_What you should do_:
Each line of the data below containing "argumentu" needs to be listed.

_Stored data_:

▼

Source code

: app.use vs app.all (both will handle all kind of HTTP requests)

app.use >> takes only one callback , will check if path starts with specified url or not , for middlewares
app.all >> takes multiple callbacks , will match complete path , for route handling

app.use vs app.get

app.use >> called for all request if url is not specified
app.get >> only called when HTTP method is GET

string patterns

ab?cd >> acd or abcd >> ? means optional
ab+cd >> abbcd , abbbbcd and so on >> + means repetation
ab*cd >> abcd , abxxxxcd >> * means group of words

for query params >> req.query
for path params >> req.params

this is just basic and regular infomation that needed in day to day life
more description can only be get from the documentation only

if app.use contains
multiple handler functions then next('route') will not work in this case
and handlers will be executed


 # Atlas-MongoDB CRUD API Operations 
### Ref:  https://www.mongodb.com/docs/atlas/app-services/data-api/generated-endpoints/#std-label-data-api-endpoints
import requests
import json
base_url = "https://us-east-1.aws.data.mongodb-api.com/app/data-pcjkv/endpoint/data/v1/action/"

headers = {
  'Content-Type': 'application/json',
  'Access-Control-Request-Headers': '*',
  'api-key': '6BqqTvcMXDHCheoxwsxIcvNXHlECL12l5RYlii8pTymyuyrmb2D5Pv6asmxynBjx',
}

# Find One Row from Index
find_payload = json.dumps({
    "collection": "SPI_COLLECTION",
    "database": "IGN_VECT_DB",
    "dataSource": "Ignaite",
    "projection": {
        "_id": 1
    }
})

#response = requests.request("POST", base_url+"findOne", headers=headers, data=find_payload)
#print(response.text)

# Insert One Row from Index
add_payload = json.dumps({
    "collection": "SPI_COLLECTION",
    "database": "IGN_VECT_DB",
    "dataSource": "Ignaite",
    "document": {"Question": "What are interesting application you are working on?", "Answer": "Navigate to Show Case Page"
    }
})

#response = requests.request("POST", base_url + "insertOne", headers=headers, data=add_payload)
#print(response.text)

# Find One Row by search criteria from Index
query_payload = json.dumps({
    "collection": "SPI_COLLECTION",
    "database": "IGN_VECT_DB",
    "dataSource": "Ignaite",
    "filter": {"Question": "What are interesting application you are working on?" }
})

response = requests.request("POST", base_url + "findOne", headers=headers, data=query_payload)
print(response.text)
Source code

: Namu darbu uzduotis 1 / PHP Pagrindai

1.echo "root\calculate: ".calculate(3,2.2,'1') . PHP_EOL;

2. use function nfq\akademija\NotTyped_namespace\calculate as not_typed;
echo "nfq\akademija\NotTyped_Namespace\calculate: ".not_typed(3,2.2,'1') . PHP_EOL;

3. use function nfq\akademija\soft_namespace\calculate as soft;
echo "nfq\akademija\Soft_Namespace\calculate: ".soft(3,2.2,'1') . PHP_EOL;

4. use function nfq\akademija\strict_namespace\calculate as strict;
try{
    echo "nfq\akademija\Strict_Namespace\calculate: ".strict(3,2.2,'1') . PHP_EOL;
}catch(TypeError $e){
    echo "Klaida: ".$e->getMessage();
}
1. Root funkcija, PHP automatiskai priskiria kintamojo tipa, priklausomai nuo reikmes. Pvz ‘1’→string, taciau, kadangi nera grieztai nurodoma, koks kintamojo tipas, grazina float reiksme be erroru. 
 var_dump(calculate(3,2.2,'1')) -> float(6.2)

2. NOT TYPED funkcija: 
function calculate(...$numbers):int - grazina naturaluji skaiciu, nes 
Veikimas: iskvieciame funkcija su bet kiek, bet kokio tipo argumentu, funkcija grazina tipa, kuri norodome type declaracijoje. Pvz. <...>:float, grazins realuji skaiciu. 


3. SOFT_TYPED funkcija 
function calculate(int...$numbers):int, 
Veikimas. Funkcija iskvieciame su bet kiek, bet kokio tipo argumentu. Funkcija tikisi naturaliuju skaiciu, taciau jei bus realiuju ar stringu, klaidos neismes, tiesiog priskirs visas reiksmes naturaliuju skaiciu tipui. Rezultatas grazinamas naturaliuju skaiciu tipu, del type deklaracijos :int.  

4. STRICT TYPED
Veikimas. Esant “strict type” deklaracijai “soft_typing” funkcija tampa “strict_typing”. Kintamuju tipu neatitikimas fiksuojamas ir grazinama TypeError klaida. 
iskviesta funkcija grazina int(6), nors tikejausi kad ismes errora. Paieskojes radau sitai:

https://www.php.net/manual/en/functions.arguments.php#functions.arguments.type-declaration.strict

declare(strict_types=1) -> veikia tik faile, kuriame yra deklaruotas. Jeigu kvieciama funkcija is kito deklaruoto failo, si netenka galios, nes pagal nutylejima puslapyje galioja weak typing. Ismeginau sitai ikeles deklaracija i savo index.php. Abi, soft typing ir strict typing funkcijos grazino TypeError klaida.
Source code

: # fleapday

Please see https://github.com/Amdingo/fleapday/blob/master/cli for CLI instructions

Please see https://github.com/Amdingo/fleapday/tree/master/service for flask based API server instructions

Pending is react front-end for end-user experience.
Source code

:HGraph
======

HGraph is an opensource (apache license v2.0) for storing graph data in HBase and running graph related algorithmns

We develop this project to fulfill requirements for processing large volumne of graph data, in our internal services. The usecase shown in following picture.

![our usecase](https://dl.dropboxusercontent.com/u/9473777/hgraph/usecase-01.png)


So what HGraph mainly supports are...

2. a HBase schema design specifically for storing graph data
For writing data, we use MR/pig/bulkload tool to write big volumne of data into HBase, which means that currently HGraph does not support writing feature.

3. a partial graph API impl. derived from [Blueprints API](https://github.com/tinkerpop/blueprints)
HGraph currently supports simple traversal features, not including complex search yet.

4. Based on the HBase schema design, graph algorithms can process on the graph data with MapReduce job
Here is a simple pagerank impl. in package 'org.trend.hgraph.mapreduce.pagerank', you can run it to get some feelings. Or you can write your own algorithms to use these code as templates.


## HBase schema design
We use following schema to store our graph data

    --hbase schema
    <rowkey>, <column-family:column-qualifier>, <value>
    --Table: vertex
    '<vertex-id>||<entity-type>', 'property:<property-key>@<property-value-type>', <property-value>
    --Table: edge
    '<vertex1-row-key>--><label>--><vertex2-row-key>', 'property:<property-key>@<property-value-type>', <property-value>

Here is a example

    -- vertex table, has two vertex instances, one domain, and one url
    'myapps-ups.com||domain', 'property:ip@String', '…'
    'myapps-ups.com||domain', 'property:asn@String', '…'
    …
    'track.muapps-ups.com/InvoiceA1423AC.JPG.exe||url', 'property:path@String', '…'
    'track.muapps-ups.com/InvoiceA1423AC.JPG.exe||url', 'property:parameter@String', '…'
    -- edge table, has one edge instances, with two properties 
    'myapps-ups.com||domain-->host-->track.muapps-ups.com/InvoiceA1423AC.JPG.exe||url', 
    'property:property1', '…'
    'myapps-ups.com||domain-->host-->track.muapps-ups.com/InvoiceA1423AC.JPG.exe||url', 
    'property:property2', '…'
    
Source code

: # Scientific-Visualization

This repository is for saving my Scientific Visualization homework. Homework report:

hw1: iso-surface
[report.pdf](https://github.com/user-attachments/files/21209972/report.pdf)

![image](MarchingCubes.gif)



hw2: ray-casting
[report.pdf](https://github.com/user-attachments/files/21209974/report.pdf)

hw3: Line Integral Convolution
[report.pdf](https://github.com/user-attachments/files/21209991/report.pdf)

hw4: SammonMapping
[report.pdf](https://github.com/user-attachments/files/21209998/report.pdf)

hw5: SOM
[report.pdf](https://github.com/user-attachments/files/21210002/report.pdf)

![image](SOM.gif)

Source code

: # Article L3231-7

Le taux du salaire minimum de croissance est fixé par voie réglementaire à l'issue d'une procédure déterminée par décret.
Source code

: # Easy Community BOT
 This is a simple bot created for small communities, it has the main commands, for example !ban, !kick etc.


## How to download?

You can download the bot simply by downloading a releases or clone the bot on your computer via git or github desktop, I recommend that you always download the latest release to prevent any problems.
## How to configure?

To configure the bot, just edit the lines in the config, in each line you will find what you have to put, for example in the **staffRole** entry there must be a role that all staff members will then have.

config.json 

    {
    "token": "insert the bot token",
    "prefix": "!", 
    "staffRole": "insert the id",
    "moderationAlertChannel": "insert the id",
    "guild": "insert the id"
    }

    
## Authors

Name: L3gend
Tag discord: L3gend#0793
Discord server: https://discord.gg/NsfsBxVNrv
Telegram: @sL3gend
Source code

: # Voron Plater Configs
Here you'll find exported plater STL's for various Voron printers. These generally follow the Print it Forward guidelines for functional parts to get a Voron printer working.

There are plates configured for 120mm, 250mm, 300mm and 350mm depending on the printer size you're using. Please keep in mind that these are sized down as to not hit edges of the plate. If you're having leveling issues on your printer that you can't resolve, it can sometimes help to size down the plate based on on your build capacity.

▲

_Problem solution_:
Veikimas: iskvieciame funkcija su bet kiek, bet kokio tipo argumentu, funkcija grazina tipa, kuri norodome type declaracijoje. Pvz. <...>:float, grazins realuji skaiciu. 
Veikimas. Funkcija iskvieciame su bet kiek, bet kokio tipo argumentu. Funkcija tikisi naturaliuju skaiciu, taciau jei bus realiuju ar stringu, klaidos neismes, tiesiog priskirs visas reiksmes naturaliuju skaiciu tipui. Rezultatas grazinamas naturaliuju skaiciu tipu, del type deklaracijos :int.  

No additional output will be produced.